This feels impossible to talk about without spoilers because absolutely everything that interests me pretty much unravels the respective story. You have been warned! This has changed my mind about flash fiction. I have not consumed something that fit the form well previously and was put off of it in other cases—until now.

This collection rightly and smartly begins with The Road to Nowhere, apparently emerging from a confluence of listening to the Talking Heads and Nash’s grey matter. What I love about this, especially as an opening to a collection, is that it signals so many things to the reader.

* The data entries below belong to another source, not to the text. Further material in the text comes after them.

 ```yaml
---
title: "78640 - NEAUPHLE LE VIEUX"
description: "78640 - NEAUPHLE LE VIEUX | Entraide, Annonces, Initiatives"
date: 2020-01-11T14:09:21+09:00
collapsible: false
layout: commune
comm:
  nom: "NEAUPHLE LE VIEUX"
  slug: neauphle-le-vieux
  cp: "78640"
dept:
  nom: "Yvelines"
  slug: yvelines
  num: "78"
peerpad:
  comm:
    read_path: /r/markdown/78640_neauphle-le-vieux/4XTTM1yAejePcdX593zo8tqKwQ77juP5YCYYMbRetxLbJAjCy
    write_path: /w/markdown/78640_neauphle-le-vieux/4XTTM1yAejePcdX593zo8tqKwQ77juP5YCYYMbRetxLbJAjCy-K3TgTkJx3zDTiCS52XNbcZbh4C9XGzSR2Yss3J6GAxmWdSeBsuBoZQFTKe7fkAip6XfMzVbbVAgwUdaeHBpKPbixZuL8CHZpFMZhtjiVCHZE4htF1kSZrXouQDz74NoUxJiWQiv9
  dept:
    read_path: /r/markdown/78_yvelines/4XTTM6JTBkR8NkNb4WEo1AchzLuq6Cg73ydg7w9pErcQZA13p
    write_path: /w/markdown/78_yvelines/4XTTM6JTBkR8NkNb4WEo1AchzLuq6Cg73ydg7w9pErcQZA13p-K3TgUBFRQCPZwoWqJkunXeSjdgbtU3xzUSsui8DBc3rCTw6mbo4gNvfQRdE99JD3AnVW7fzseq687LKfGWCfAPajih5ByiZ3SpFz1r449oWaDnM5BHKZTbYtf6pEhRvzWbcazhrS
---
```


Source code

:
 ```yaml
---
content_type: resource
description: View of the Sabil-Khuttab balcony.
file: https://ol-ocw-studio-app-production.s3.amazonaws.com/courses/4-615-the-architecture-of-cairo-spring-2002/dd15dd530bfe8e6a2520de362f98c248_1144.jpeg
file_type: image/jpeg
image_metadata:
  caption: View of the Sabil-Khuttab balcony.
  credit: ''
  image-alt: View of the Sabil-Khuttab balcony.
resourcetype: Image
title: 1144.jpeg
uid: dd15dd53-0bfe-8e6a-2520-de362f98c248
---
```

For one, Nash has an interest in the perception of constructs, interrogating the most mundane object: the road. What actual purpose does it or did it have. What is its importance? But also, many people have the same or similar thoughts when they go hiking, do they not? There is always an offshoot that seems like it goes nowhere productive and yet is so tramped down it’s almost frustrating because what are these people doing? It’s those tourists who go to Banff and pose with bears or cougars in the background. Roads have been around much longer than for the mere conveyance of cars or wagons. They are the detritus of the smart and imbecilic alike, delineating safety from danger and the expectation of reaching a place you presumably know of, as it’s probably a guide posted in some way.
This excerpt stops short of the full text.